EXCERPTED DATA:
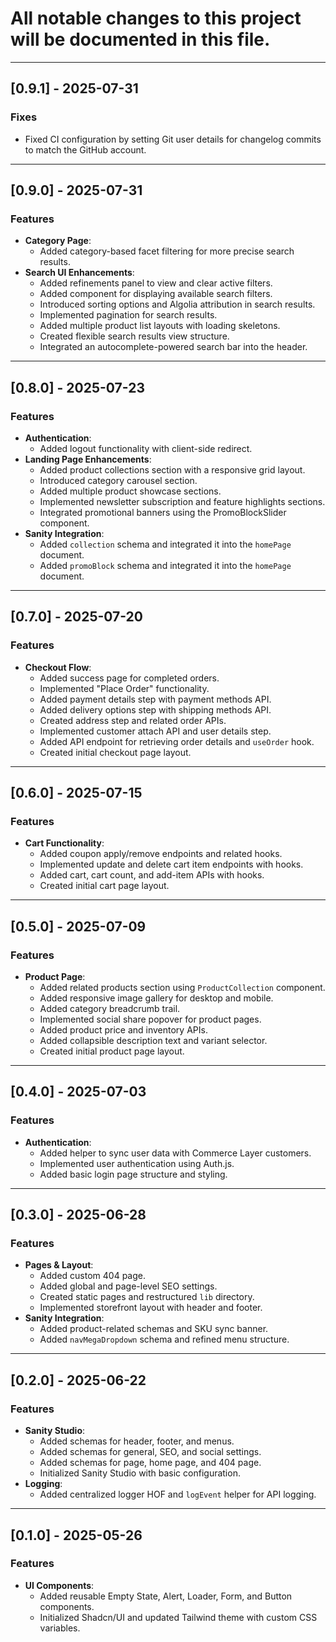 # All notable changes to this project will be documented in this file.

---

## [0.9.1] - 2025-07-31
### Fixes
- Fixed CI configuration by setting Git user details for changelog commits to match the GitHub account.

---

## [0.9.0] - 2025-07-31
### Features
- **Category Page**:
  - Added category-based facet filtering for more precise search results.
- **Search UI Enhancements**:
  - Added refinements panel to view and clear active filters.
  - Added component for displaying available search filters.
  - Introduced sorting options and Algolia attribution in search results.
  - Implemented pagination for search results.
  - Added multiple product list layouts with loading skeletons.
  - Created flexible search results view structure.
  - Integrated an autocomplete-powered search bar into the header.

---

## [0.8.0] - 2025-07-23
### Features
- **Authentication**:
  - Added logout functionality with client-side redirect.
- **Landing Page Enhancements**:
  - Added product collections section with a responsive grid layout.
  - Introduced category carousel section.
  - Added multiple product showcase sections.
  - Implemented newsletter subscription and feature highlights sections.
  - Integrated promotional banners using the PromoBlockSlider component.
- **Sanity Integration**:
  - Added `collection` schema and integrated it into the `homePage` document.
  - Added `promoBlock` schema and integrated it into the `homePage` document.

---

## [0.7.0] - 2025-07-20
### Features
- **Checkout Flow**:
  - Added success page for completed orders.
  - Implemented "Place Order" functionality.
  - Added payment details step with payment methods API.
  - Added delivery options step with shipping methods API.
  - Created address step and related order APIs.
  - Implemented customer attach API and user details step.
  - Added API endpoint for retrieving order details and `useOrder` hook.
  - Created initial checkout page layout.

---

## [0.6.0] - 2025-07-15
### Features
- **Cart Functionality**:
  - Added coupon apply/remove endpoints and related hooks.
  - Implemented update and delete cart item endpoints with hooks.
  - Added cart, cart count, and add-item APIs with hooks.
  - Created initial cart page layout.

---

## [0.5.0] - 2025-07-09
### Features
- **Product Page**:
  - Added related products section using `ProductCollection` component.
  - Added responsive image gallery for desktop and mobile.
  - Added category breadcrumb trail.
  - Implemented social share popover for product pages.
  - Added product price and inventory APIs.
  - Added collapsible description text and variant selector.
  - Created initial product page layout.

---

## [0.4.0] - 2025-07-03
### Features
- **Authentication**:
  - Added helper to sync user data with Commerce Layer customers.
  - Implemented user authentication using Auth.js.
  - Added basic login page structure and styling.

---

## [0.3.0] - 2025-06-28
### Features
- **Pages & Layout**:
  - Added custom 404 page.
  - Added global and page-level SEO settings.
  - Created static pages and restructured `lib` directory.
  - Implemented storefront layout with header and footer.
- **Sanity Integration**:
  - Added product-related schemas and SKU sync banner.
  - Added `navMegaDropdown` schema and refined menu structure.

---

## [0.2.0] - 2025-06-22
### Features
- **Sanity Studio**:
  - Added schemas for header, footer, and menus.
  - Added schemas for general, SEO, and social settings.
  - Added schemas for page, home page, and 404 page.
  - Initialized Sanity Studio with basic configuration.
- **Logging**:
  - Added centralized logger HOF and `logEvent` helper for API logging.

---

## [0.1.0] - 2025-05-26
### Features
- **UI Components**:
  - Added reusable Empty State, Alert, Loader, Form, and Button components.
  - Initialized Shadcn/UI and updated Tailwind theme with custom CSS variables.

YOUR OBJECTIVE: Every line that holds the word "social" should be copied from the records.

THE ANSWER:
  - Implemented social share popover for product pages.
  - Added schemas for general, SEO, and social settings.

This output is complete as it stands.